The study assessed 1,213 African-American girls and 1,166 white girls living in Northern California, Cincinnati and Washington, D.C. Fifty-eight percent of these girls had been told they were too fat at age 10. Each of the subjects had their height and weight measured at the beginning of the study and again after nine years.
By and large, the researchers found that the girls labeled fat were 1.66 times more likely than the other girls to be obese at 19. Additionally, they found that as the number people who told a girl she was fat increased, so did the likelihood that she would be obese nine years later. The findings appear in the June 2014 print issue of the journal JAMA Pediatrics and appeared online April 28.

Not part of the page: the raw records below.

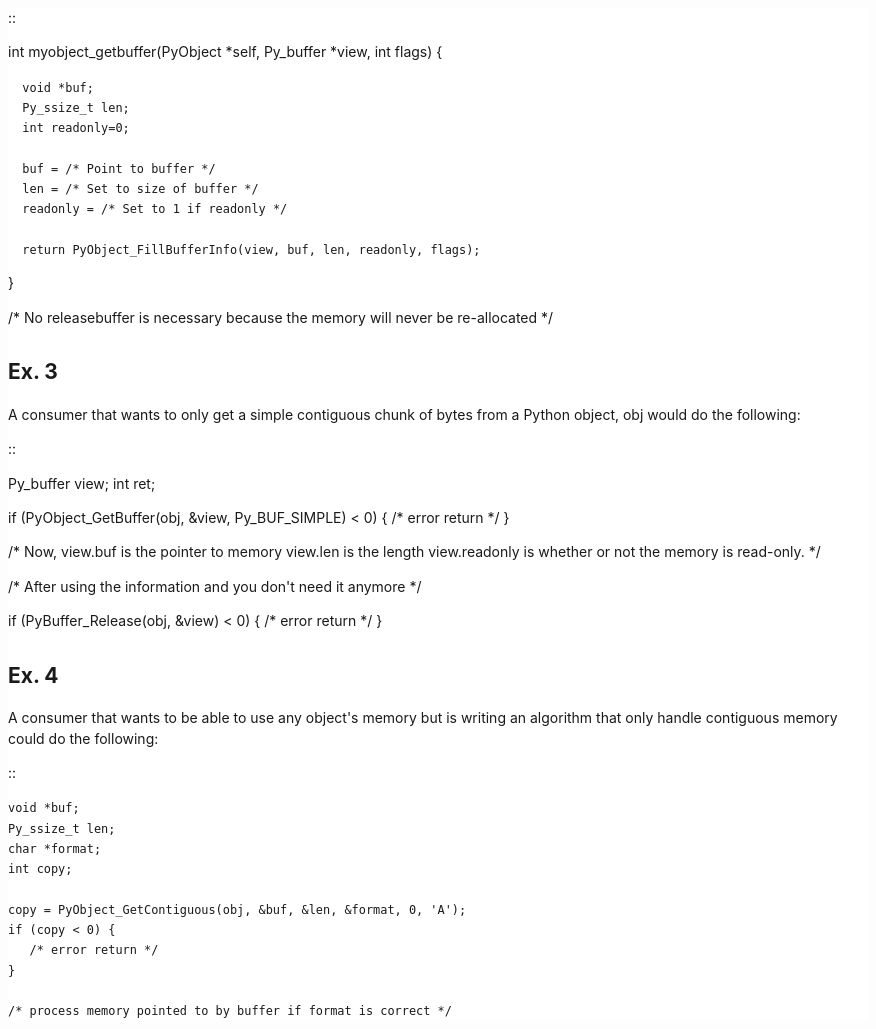 ::

int myobject\_getbuffer(PyObject *self, Py\_buffer *view, int flags) {

      void *buf;
      Py_ssize_t len;
      int readonly=0;

      buf = /* Point to buffer */
      len = /* Set to size of buffer */
      readonly = /* Set to 1 if readonly */

      return PyObject_FillBufferInfo(view, buf, len, readonly, flags);

}

/\* No releasebuffer is necessary because the memory will never be
re-allocated \*/

Ex. 3
-----

A consumer that wants to only get a simple contiguous chunk of bytes
from a Python object, obj would do the following:

::

Py\_buffer view; int ret;

if (PyObject\_GetBuffer(obj, &view, Py\_BUF\_SIMPLE) \< 0) { /\* error
return \*/ }

/\* Now, view.buf is the pointer to memory view.len is the length
view.readonly is whether or not the memory is read-only. \*/

/\* After using the information and you don't need it anymore \*/

if (PyBuffer\_Release(obj, &view) \< 0) { /\* error return \*/ }

Ex. 4
-----

A consumer that wants to be able to use any object's memory but is
writing an algorithm that only handle contiguous memory could do the
following:

::

    void *buf;
    Py_ssize_t len;
    char *format;
    int copy;

    copy = PyObject_GetContiguous(obj, &buf, &len, &format, 0, 'A');
    if (copy < 0) {
       /* error return */
    }

    /* process memory pointed to by buffer if format is correct */
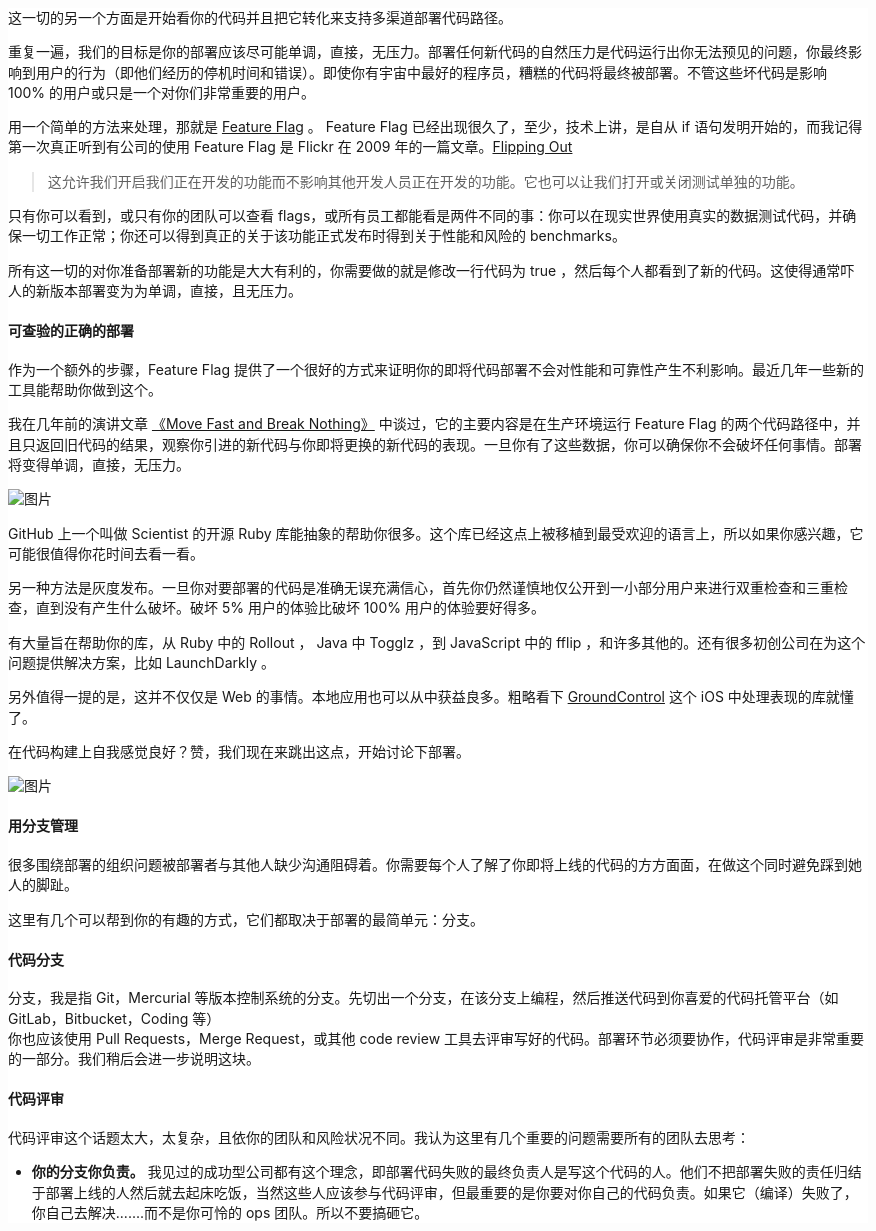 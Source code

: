 这一切的另一个方面是开始看你的代码并且把它转化来支持多渠道部署代码路径。

重复一遍，我们的目标是你的部署应该尽可能单调，直接，无压力。部署任何新代码的自然压力是代码运行出你无法预见的问题，你最终影响到用户的行为（即他们经历的停机时间和错误）。即使你有宇宙中最好的程序员，糟糕的代码将最终被部署。不管这些坏代码是影响 100% 的用户或只是一个对你们非常重要的用户。

用一个简单的方法来处理，那就是 [Feature Flag](https://en.wikipedia.org/wiki/Feature_toggle) 。 Feature Flag 已经出现很久了，至少，技术上讲，是自从 if 语句发明开始的，而我记得第一次真正听到有公司的使用 Feature Flag 是 Flickr 在 2009 年的一篇文章。[Flipping Out](http://code.flickr.net/2009/12/02/flipping-out/)

> 这允许我们开启我们正在开发的功能而不影响其他开​​发人员正在开发的功能。它也可以让我们打开或关闭测试单独的功能。

只有你可以看到，或只有你的团队可以查看 flags，或所有员工都能看是两件不同的事：你可以在现实世界使用真实的数据测试代码，并确保一切工作正常；你还可以得到真正的关于该功能正式发布时得到关于性能和风险的 benchmarks。

所有这一切的对你准备部署新的功能是大大有利的，你需要做的就是修改一行代码为 true ，然后每个人都看到了新的代码。这使得通常吓人的新版本部署变为为单调，直接，且无压力。

#### 可查验的正确的部署

作为一个额外的步骤，Feature Flag 提供了一个很好的方式来证明你的即将代码部署不会对性能和可靠性产生不利影响。最近几年一些新的工具能帮助你做到这个。

我在几年前的演讲文章 [《Move Fast and Break Nothing》](https://zachholman.com/talk/move-fast-break-nothing/) 中谈过，它的主要内容是在生产环境运行 Feature Flag 的两个代码路径中，并且只返回旧代码的结果，观察你引进的新代码与你即将更换的新代码的表现。一旦你有了这些数据，你可以确保你不会破坏任何事情。部署将变得单调，直接，无压力。

 ![图片](https://dn-coding-net-production-pp.qbox.me/b9614c6d-3361-4ae1-97c1-087ff8c527e2.png) 

GitHub 上一个叫做 Scientist 的开源 Ruby 库能抽象的帮助你很多。这个库已经这点上被移植到最受欢迎的语言上，所以如果你感兴趣，它可能很值得你花时间去看一看。

另一种方法是灰度发布。一旦你对要部署的代码是准确无误充满信心，首先你仍然谨慎地仅公开到一小部分用户来进行双重检查和三重检查，直到没有产生什么破坏。破坏 5% 用户的体验比破坏 100% 用户的体验要好得多。

有大量旨在帮助你的库，从 Ruby 中的 Rollout ， Java 中 Togglz ，到 JavaScript 中的 fflip ，和许多其他的。还有很多初创公司在为这个问题提供解决方案，比如 LaunchDarkly 。

另外值得一提的是，这并不仅仅是 Web 的事情。本地应用也可以从中获益良多。粗略看下 [GroundControl](https://github.com/mattt/GroundControl) 这个 iOS 中处理表现的库就懂了。 

在代码构建上自我感觉良好？赞，我们现在来跳出这点，开始讨论下部署。

 ![图片](https://dn-coding-net-production-pp.qbox.me/fc823d4a-8462-44de-963f-ae433fab0e02.png) 
 
#### 用分支管理

很多围绕部署的组织问题被部署者与其他人缺少沟通阻碍着。你需要每个人了解了你即将上线的代码的方方面面，在做这个同时避免踩到她人的脚趾。

这里有几个可以帮到你的有趣的方式，它们都取决于部署的最简单元：分支。

#### 代码分支

分支，我是指 Git，Mercurial 等版本控制系统的分支。先切出一个分支，在该分支上编程，然后推送代码到你喜爱的代码托管平台（如 GitLab，Bitbucket，Coding 等）	
你也应该使用 Pull Requests，Merge Request，或其他 code review 工具去评审写好的代码。部署环节必须要协作，代码评审是非常重要的一部分。我们稍后会进一步说明这块。

#### 代码评审

代码评审这个话题太大，太复杂，且依你的团队和风险状况不同。我认为这里有几个重要的问题需要所有的团队去思考：

- **你的分支你负责。** 我见过的成功型公司都有这个理念，即部署代码失败的最终负责人是写这个代码的人。他们不把部署失败的责任归结于部署上线的人然后就去起床吃饭，当然这些人应该参与代码评审，但最重要的是你要对你自己的代码负责。如果它（编译）失败了，你自己去解决.......而不是你可怜的 ops 团队。所以不要搞砸它。
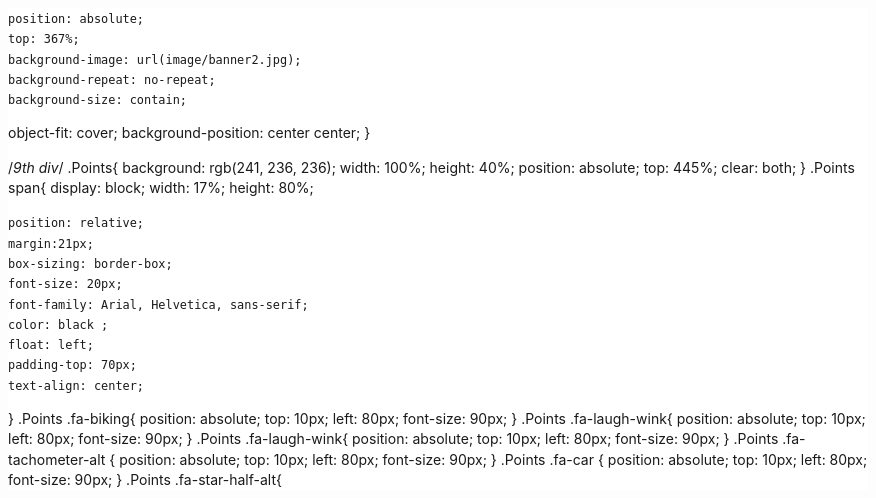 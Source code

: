     position: absolute;
    top: 367%;
    background-image: url(image/banner2.jpg);
    background-repeat: no-repeat;
    background-size: contain;
   object-fit: cover;
   background-position: center center;
}

 /*9th div*/
.Points{
    background: rgb(241, 236, 236);
    width: 100%;
    height: 40%;
    position: absolute;
    top: 445%;
    clear: both;
}
.Points span{
    display: block;
    width: 17%;
    height: 80%;
   
    position: relative;
    margin:21px;
    box-sizing: border-box;
    font-size: 20px;
    font-family: Arial, Helvetica, sans-serif;
    color: black ;
    float: left;
    padding-top: 70px;
    text-align: center;
    
}
.Points .fa-biking{
    position: absolute;
    top: 10px;
    left: 80px;
    font-size: 90px;
}
.Points .fa-laugh-wink{
    position: absolute;
    top: 10px;
    left: 80px;
    font-size: 90px;
}
.Points .fa-laugh-wink{
    position: absolute;
    top: 10px;
    left: 80px;
    font-size: 90px;
}
.Points .fa-tachometer-alt {
    position: absolute;
    top: 10px;
    left: 80px;
    font-size: 90px;
}
.Points .fa-car {
    position: absolute;
    top: 10px;
    left: 80px;
    font-size: 90px;
}
.Points .fa-star-half-alt{ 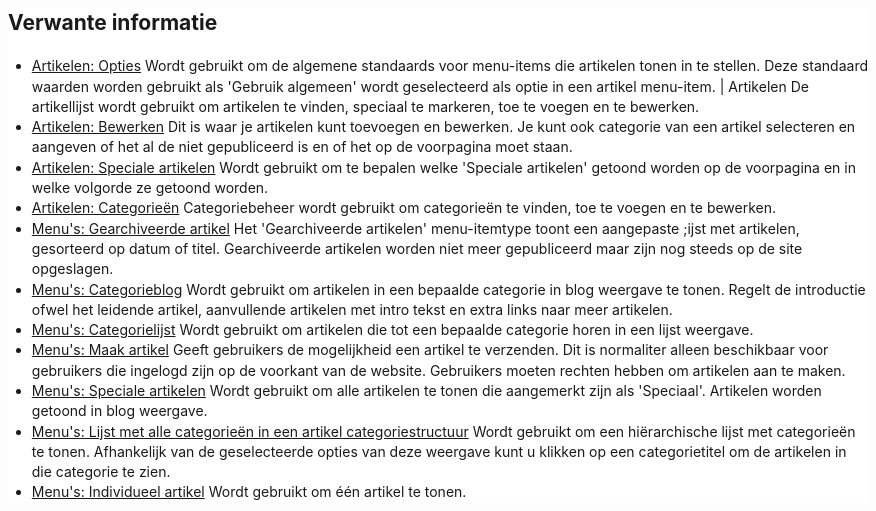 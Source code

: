 ## Verwante informatie

- [Artikelen: Opties](https://docs.joomla.org/Help4.x:Articles:_Options/nl "Help4.x:Articles: Options/nl") Wordt gebruikt om de algemene standaards voor menu-items die artikelen tonen in te stellen. Deze standaard waarden worden gebruikt als 'Gebruik algemeen' wordt geselecteerd als optie in een artikel menu-item.
| <span class="mw-selflink selflink">Artikelen</span> De artikellijst wordt gebruikt om artikelen te vinden, speciaal te markeren, toe te voegen en te bewerken.
- [Artikelen: Bewerken](https://docs.joomla.org/Help4.x:Articles:_Edit/nl "Help4.x:Articles: Edit/nl") Dit is waar je artikelen kunt toevoegen en bewerken. Je kunt ook categorie van een artikel selecteren en aangeven of het al de niet gepubliceerd is en of het op de voorpagina moet staan.
- [Artikelen: Speciale artikelen](https://docs.joomla.org/Help4.x:Articles:_Featured/nl "Help4.x:Articles: Featured/nl") Wordt gebruikt om te bepalen welke 'Speciale artikelen' getoond worden op de voorpagina en in welke volgorde ze getoond worden.
- [Artikelen: Categorieën](https://docs.joomla.org/Help4.x:Articles:_Categories/nl "Help4.x:Articles: Categories/nl") Categoriebeheer wordt gebruikt om categorieën te vinden, toe te voegen en te bewerken.
- [Menu's: Gearchiveerde artikel](https://docs.joomla.org/Help4.x:Menu_Item:_Article_Archived/nl "Help4.x:Menu Item: Article Archived/nl") Het 'Gearchiveerde artikelen' menu-itemtype toont een aangepaste ;ijst met artikelen, gesorteerd op datum of titel. Gearchiveerde artikelen worden niet meer gepubliceerd maar zijn nog steeds op de site opgeslagen.
- [Menu's: Categorieblog](https://docs.joomla.org/Help4.x:Menu_Item:_Category_Blog/nl "Help4.x:Menu Item: Category Blog/nl") Wordt gebruikt om artikelen in een bepaalde categorie in blog weergave te tonen. Regelt de introductie ofwel het leidende artikel, aanvullende artikelen met intro tekst en extra links naar meer artikelen.
- [Menu's: Categorielijst](https://docs.joomla.org/Help4.x:Menu_Item:_Category_List/nl "Help4.x:Menu Item: Category List/nl") Wordt gebruikt om artikelen die tot een bepaalde categorie horen in een lijst weergave.
- [Menu's: Maak artikel](https://docs.joomla.org/Help4.x:Menu_Item:_Create_Article/nl "Help4.x:Menu Item: Create Article/nl") Geeft gebruikers de mogelijkheid een artikel te verzenden. Dit is normaliter alleen beschikbaar voor gebruikers die ingelogd zijn op de voorkant van de website. Gebruikers moeten rechten hebben om artikelen aan te maken.
- [Menu's: Speciale artikelen](https://docs.joomla.org/Help4.x:Menu_Item:_Featured_Articles/nl "Help4.x:Menu Item: Featured Articles/nl") Wordt gebruikt om alle artikelen te tonen die aangemerkt zijn als 'Speciaal'. Artikelen worden getoond in blog weergave.
- [Menu's: Lijst met alle categorieën in een artikel categoriestructuur](https://docs.joomla.org/Help4.x:Menu_Item:_List_All_Categories/nl "Help4.x:Menu Item: List All Categories/nl") Wordt gebruikt om een hiërarchische lijst met categorieën te tonen. Afhankelijk van de geselecteerde opties van deze weergave kunt u klikken op een categorietitel om de artikelen in die categorie te zien.
- [Menu's: Individueel artikel](https://docs.joomla.org/Help4.x:Menu_Item:_Single_Article/nl "Help4.x:Menu Item: Single Article/nl") Wordt gebruikt om één artikel te tonen.
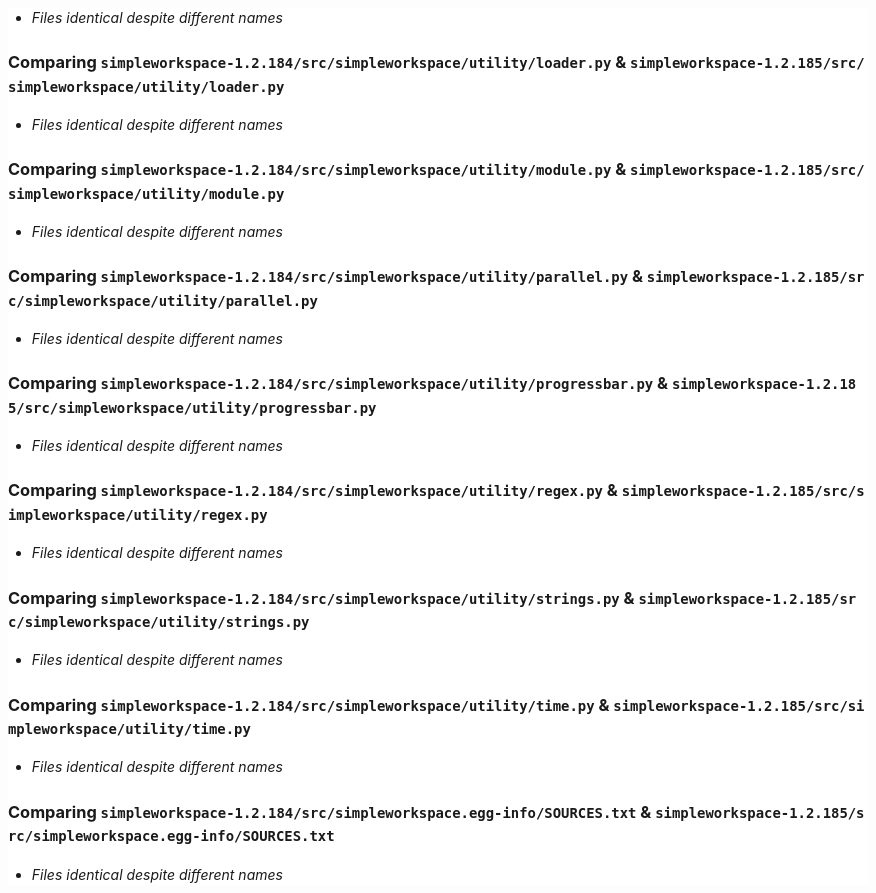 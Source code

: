  * *Files identical despite different names*

### Comparing `simpleworkspace-1.2.184/src/simpleworkspace/utility/loader.py` & `simpleworkspace-1.2.185/src/simpleworkspace/utility/loader.py`

 * *Files identical despite different names*

### Comparing `simpleworkspace-1.2.184/src/simpleworkspace/utility/module.py` & `simpleworkspace-1.2.185/src/simpleworkspace/utility/module.py`

 * *Files identical despite different names*

### Comparing `simpleworkspace-1.2.184/src/simpleworkspace/utility/parallel.py` & `simpleworkspace-1.2.185/src/simpleworkspace/utility/parallel.py`

 * *Files identical despite different names*

### Comparing `simpleworkspace-1.2.184/src/simpleworkspace/utility/progressbar.py` & `simpleworkspace-1.2.185/src/simpleworkspace/utility/progressbar.py`

 * *Files identical despite different names*

### Comparing `simpleworkspace-1.2.184/src/simpleworkspace/utility/regex.py` & `simpleworkspace-1.2.185/src/simpleworkspace/utility/regex.py`

 * *Files identical despite different names*

### Comparing `simpleworkspace-1.2.184/src/simpleworkspace/utility/strings.py` & `simpleworkspace-1.2.185/src/simpleworkspace/utility/strings.py`

 * *Files identical despite different names*

### Comparing `simpleworkspace-1.2.184/src/simpleworkspace/utility/time.py` & `simpleworkspace-1.2.185/src/simpleworkspace/utility/time.py`

 * *Files identical despite different names*

### Comparing `simpleworkspace-1.2.184/src/simpleworkspace.egg-info/SOURCES.txt` & `simpleworkspace-1.2.185/src/simpleworkspace.egg-info/SOURCES.txt`

 * *Files identical despite different names*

“Simply being labeled as too fat has a measurable effect almost a decade later. We nearly fell off our chairs when we discovered this,” said A. Janet Tomiyama, an assistant professor of psychology in the UCLA College of Letters and Science and the study’s senior author. “Even after we statistically removed the effects of their actual weight, their income, their race and when they reached puberty, the effect remained. That means it’s not just that heavier girls are called too fat and are still heavy years later; being labeled as too fat is creating an additional likelihood of being obese.”
Tomiyama, who also directs UCLA’s Dieting, Stress and Health (DiSH) laboratory, is currently conducting follow-up studies with the women from Northern California who participated in the study; these women are now in their 30s and many of them have children.